# Data excerpts
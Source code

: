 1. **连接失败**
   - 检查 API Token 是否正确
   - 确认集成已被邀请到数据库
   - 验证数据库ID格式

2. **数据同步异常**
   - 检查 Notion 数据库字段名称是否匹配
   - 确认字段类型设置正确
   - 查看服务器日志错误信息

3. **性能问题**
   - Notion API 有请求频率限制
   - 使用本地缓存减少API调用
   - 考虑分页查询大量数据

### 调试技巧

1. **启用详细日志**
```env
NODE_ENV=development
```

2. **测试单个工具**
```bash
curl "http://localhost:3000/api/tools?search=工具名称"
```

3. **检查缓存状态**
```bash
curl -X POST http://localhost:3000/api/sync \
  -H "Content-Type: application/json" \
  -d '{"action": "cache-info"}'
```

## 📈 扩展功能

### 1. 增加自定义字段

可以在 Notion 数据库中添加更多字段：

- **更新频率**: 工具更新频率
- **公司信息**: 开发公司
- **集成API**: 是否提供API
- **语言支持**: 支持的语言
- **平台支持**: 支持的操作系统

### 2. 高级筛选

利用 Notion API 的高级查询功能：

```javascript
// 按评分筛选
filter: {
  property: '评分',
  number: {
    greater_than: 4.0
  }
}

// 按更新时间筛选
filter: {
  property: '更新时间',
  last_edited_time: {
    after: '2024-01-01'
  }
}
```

* * *

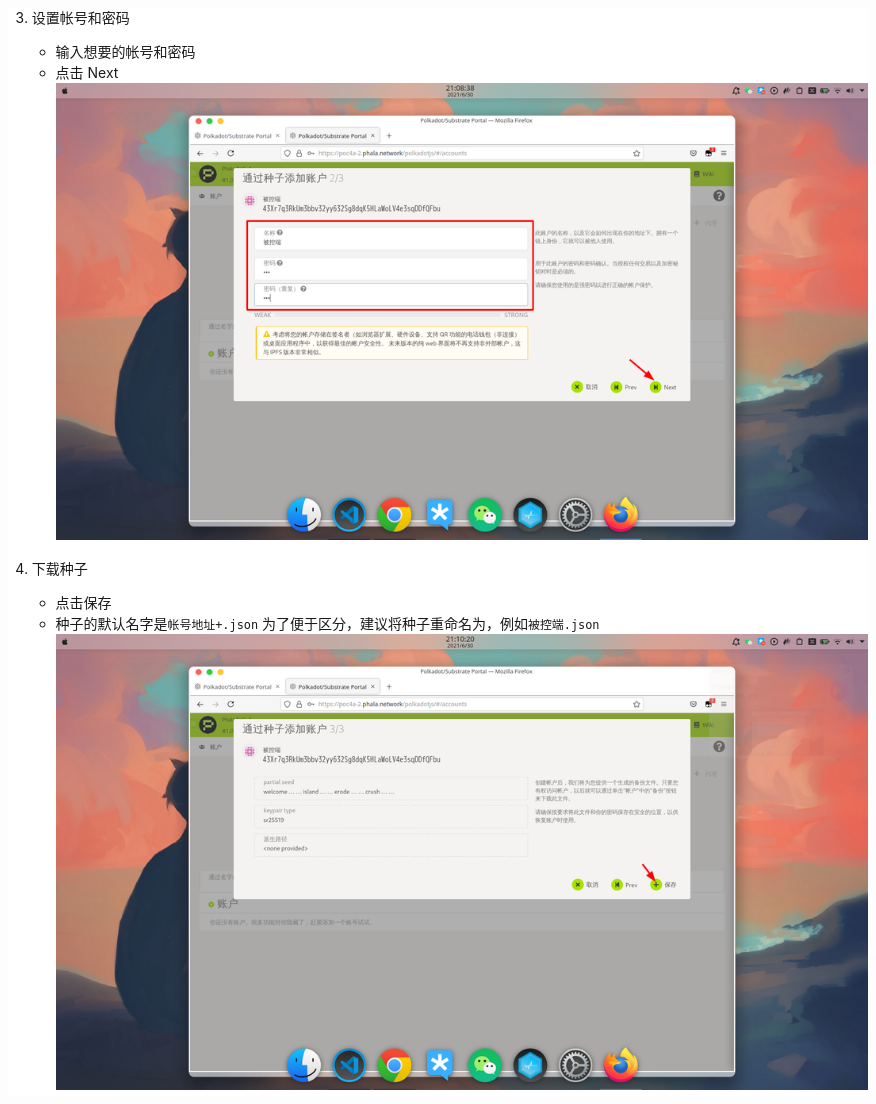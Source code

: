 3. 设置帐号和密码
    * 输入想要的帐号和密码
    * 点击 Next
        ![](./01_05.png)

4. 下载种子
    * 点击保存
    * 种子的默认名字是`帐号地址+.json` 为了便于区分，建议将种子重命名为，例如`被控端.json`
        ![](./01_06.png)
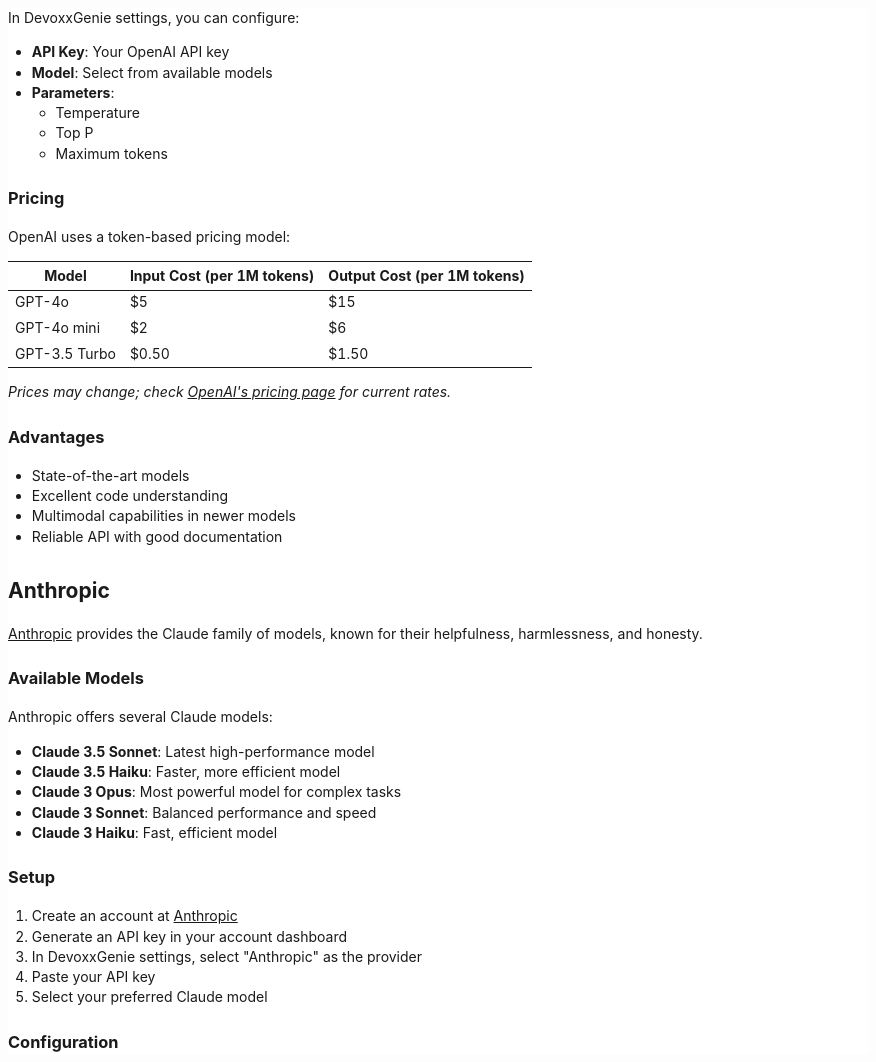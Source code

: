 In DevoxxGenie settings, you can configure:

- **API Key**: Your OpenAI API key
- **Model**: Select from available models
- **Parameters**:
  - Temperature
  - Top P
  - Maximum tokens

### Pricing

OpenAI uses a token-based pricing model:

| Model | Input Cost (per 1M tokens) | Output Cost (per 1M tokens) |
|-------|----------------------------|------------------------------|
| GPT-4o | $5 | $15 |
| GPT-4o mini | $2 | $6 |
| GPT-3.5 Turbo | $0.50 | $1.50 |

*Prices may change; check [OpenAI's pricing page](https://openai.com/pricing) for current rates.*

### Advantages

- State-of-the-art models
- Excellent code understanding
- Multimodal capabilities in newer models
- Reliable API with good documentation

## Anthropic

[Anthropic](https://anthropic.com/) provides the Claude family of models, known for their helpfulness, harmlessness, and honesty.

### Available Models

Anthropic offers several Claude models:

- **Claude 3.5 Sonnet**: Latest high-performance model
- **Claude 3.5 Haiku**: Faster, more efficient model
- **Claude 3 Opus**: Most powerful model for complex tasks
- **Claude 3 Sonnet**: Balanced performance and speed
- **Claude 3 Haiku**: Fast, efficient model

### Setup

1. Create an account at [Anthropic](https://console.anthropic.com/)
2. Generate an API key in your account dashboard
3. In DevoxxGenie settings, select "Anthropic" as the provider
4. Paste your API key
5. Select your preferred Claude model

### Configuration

* * *

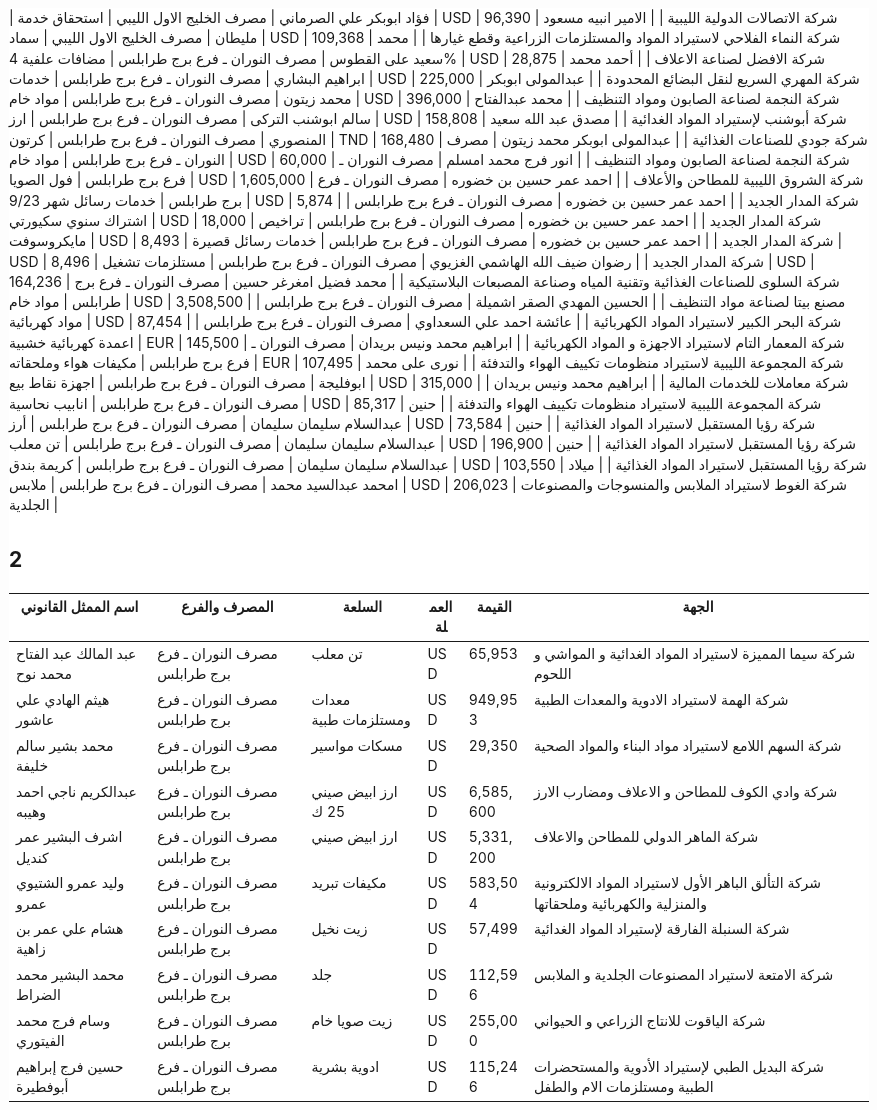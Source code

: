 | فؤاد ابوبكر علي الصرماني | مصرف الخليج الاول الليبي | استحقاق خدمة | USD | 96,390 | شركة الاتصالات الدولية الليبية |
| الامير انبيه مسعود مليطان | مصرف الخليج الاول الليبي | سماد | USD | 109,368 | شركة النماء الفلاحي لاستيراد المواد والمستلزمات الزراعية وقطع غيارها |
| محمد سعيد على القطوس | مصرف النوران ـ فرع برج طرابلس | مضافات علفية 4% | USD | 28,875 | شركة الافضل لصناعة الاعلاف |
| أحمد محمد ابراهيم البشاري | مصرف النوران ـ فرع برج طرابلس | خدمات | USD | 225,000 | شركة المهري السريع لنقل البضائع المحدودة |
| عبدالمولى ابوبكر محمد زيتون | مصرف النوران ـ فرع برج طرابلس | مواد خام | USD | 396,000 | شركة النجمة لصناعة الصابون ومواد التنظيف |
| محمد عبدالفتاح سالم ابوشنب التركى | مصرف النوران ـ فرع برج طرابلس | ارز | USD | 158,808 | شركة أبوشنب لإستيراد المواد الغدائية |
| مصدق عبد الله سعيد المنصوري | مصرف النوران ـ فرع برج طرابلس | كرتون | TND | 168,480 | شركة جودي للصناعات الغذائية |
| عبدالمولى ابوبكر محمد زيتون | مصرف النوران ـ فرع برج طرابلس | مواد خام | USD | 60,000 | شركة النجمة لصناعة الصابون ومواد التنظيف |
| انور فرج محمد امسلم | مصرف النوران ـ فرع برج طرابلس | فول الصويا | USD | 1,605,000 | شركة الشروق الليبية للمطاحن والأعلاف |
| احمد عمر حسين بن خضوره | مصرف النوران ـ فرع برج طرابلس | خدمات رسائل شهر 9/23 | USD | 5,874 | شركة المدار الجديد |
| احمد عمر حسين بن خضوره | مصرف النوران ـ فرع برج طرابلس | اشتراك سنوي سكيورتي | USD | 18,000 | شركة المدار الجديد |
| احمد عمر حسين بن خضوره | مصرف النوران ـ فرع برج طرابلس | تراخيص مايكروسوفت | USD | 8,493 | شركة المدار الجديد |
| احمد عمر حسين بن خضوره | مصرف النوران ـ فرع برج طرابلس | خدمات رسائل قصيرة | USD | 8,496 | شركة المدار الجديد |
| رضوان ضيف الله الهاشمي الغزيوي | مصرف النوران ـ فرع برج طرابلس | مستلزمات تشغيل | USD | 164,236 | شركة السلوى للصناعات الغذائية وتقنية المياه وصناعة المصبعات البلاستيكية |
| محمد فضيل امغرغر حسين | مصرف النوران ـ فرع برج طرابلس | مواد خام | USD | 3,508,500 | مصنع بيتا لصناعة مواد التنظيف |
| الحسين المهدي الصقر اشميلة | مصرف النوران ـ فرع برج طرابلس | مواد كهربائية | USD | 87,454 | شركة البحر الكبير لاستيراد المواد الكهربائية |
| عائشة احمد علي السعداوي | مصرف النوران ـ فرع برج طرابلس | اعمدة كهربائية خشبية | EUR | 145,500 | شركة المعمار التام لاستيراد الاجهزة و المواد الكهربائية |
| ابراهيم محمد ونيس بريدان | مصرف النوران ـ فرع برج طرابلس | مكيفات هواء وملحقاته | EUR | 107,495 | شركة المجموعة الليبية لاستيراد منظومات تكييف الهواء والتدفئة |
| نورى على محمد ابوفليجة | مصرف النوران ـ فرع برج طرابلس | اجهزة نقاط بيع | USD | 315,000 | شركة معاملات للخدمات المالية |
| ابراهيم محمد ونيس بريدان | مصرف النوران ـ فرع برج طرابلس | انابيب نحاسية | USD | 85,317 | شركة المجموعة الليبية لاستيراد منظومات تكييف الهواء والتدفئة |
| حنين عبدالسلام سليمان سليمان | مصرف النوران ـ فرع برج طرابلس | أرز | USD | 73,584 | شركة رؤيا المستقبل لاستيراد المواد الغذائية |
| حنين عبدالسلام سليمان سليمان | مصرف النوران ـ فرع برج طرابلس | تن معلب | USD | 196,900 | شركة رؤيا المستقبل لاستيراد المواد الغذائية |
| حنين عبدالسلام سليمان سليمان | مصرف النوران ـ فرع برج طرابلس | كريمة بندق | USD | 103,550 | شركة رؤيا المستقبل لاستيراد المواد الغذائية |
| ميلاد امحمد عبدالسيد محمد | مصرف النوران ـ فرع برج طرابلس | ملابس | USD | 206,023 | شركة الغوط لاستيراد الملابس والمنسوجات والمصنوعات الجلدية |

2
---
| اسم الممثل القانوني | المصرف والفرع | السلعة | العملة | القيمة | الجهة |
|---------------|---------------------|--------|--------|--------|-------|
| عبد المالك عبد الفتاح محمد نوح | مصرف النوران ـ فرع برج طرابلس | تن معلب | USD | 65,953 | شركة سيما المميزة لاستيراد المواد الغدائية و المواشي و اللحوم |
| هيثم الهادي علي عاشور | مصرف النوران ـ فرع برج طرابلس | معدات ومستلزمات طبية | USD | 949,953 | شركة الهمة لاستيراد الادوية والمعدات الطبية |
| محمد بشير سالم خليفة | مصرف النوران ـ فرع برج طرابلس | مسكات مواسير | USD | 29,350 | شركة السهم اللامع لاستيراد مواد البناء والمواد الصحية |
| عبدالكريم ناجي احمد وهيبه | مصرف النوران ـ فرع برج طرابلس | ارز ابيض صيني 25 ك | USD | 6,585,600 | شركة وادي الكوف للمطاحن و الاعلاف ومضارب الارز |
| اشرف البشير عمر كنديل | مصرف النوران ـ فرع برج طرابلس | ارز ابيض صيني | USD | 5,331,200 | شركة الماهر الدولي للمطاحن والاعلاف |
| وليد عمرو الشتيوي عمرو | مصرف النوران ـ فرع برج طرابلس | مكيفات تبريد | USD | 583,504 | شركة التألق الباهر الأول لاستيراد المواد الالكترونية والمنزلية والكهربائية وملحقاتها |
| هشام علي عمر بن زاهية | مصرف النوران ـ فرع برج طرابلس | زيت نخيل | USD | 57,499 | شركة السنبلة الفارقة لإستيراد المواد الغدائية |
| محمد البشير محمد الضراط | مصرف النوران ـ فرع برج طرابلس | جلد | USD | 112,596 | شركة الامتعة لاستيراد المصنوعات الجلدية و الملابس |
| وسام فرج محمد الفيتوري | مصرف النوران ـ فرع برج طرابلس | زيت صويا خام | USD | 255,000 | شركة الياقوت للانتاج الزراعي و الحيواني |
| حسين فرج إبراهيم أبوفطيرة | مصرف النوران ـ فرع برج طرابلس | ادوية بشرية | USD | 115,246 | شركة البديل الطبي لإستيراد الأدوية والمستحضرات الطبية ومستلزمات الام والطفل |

# Required work
Of all the entries above, output exactly the lines between the one holding "طرابلس | أرز" and the one holding "USD | 196,900", inclusive.

# Solved problem
| حنين عبدالسلام سليمان سليمان | مصرف النوران ـ فرع برج طرابلس | أرز | USD | 73,584 | شركة رؤيا المستقبل لاستيراد المواد الغذائية |
| حنين عبدالسلام سليمان سليمان | مصرف النوران ـ فرع برج طرابلس | تن معلب | USD | 196,900 | شركة رؤيا المستقبل لاستيراد المواد الغذائية |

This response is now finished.